(Work order) Output each record below exactly, and include all of them.

[Extracted information]

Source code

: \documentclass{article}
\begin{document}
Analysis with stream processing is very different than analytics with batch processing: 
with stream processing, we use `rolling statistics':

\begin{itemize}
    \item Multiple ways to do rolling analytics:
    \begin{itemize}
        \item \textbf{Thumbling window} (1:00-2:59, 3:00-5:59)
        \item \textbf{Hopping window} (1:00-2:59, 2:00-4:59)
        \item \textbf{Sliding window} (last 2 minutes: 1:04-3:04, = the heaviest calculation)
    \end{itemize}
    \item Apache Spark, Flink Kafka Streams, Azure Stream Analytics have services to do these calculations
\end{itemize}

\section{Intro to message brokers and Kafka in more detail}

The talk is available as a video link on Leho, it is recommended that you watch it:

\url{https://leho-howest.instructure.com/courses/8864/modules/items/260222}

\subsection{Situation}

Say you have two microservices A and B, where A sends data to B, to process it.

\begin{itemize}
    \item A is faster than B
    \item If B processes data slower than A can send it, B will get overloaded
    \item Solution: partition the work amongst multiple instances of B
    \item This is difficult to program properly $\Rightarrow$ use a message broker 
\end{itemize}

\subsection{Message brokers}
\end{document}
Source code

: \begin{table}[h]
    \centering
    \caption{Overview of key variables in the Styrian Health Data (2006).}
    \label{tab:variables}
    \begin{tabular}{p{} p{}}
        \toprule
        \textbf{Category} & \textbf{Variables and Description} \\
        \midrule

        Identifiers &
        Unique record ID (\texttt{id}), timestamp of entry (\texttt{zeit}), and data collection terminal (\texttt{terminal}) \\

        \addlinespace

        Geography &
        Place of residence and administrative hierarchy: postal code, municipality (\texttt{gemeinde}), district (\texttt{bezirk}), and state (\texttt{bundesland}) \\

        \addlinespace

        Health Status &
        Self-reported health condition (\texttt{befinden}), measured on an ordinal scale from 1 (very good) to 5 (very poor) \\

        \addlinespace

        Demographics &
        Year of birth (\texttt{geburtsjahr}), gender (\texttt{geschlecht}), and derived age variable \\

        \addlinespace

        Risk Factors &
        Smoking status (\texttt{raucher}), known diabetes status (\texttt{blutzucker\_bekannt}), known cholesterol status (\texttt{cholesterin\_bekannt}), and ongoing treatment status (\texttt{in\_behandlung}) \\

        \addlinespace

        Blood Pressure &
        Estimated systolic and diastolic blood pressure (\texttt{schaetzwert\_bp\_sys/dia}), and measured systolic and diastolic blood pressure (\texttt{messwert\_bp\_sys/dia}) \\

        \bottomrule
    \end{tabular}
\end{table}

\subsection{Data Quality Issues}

[/Extracted information]

(Response to the exercise)
Source code

: \documentclass{article}
\begin{document}
Analysis with stream processing is very different than analytics with batch processing: 
with stream processing, we use `rolling statistics':

\begin{itemize}
    \item Multiple ways to do rolling analytics:
    \begin{itemize}
        \item \textbf{Thumbling window} (1:00-2:59, 3:00-5:59)
        \item \textbf{Hopping window} (1:00-2:59, 2:00-4:59)
        \item \textbf{Sliding window} (last 2 minutes: 1:04-3:04, = the heaviest calculation)
    \end{itemize}
    \item Apache Spark, Flink Kafka Streams, Azure Stream Analytics have services to do these calculations
\end{itemize}

\section{Intro to message brokers and Kafka in more detail}

The talk is available as a video link on Leho, it is recommended that you watch it:

\url{https://leho-howest.instructure.com/courses/8864/modules/items/260222}

\subsection{Situation}

Say you have two microservices A and B, where A sends data to B, to process it.

\begin{itemize}
    \item A is faster than B
    \item If B processes data slower than A can send it, B will get overloaded
    \item Solution: partition the work amongst multiple instances of B
    \item This is difficult to program properly $\Rightarrow$ use a message broker 
\end{itemize}

\subsection{Message brokers}
\end{document}
Source code

: \begin{table}[h]
    \centering
    \caption{Overview of key variables in the Styrian Health Data (2006).}
    \label{tab:variables}
    \begin{tabular}{p{} p{}}
        \toprule
        \textbf{Category} & \textbf{Variables and Description} \\
        \midrule

        Identifiers &
        Unique record ID (\texttt{id}), timestamp of entry (\texttt{zeit}), and data collection terminal (\texttt{terminal}) \\

        \addlinespace

        Geography &
        Place of residence and administrative hierarchy: postal code, municipality (\texttt{gemeinde}), district (\texttt{bezirk}), and state (\texttt{bundesland}) \\

        \addlinespace

        Health Status &
        Self-reported health condition (\texttt{befinden}), measured on an ordinal scale from 1 (very good) to 5 (very poor) \\

        \addlinespace

        Demographics &
        Year of birth (\texttt{geburtsjahr}), gender (\texttt{geschlecht}), and derived age variable \\

        \addlinespace

        Risk Factors &
        Smoking status (\texttt{raucher}), known diabetes status (\texttt{blutzucker\_bekannt}), known cholesterol status (\texttt{cholesterin\_bekannt}), and ongoing treatment status (\texttt{in\_behandlung}) \\

        \addlinespace

        Blood Pressure &
        Estimated systolic and diastolic blood pressure (\texttt{schaetzwert\_bp\_sys/dia}), and measured systolic and diastolic blood pressure (\texttt{messwert\_bp\_sys/dia}) \\

        \bottomrule
    \end{tabular}
\end{table}

\subsection{Data Quality Issues}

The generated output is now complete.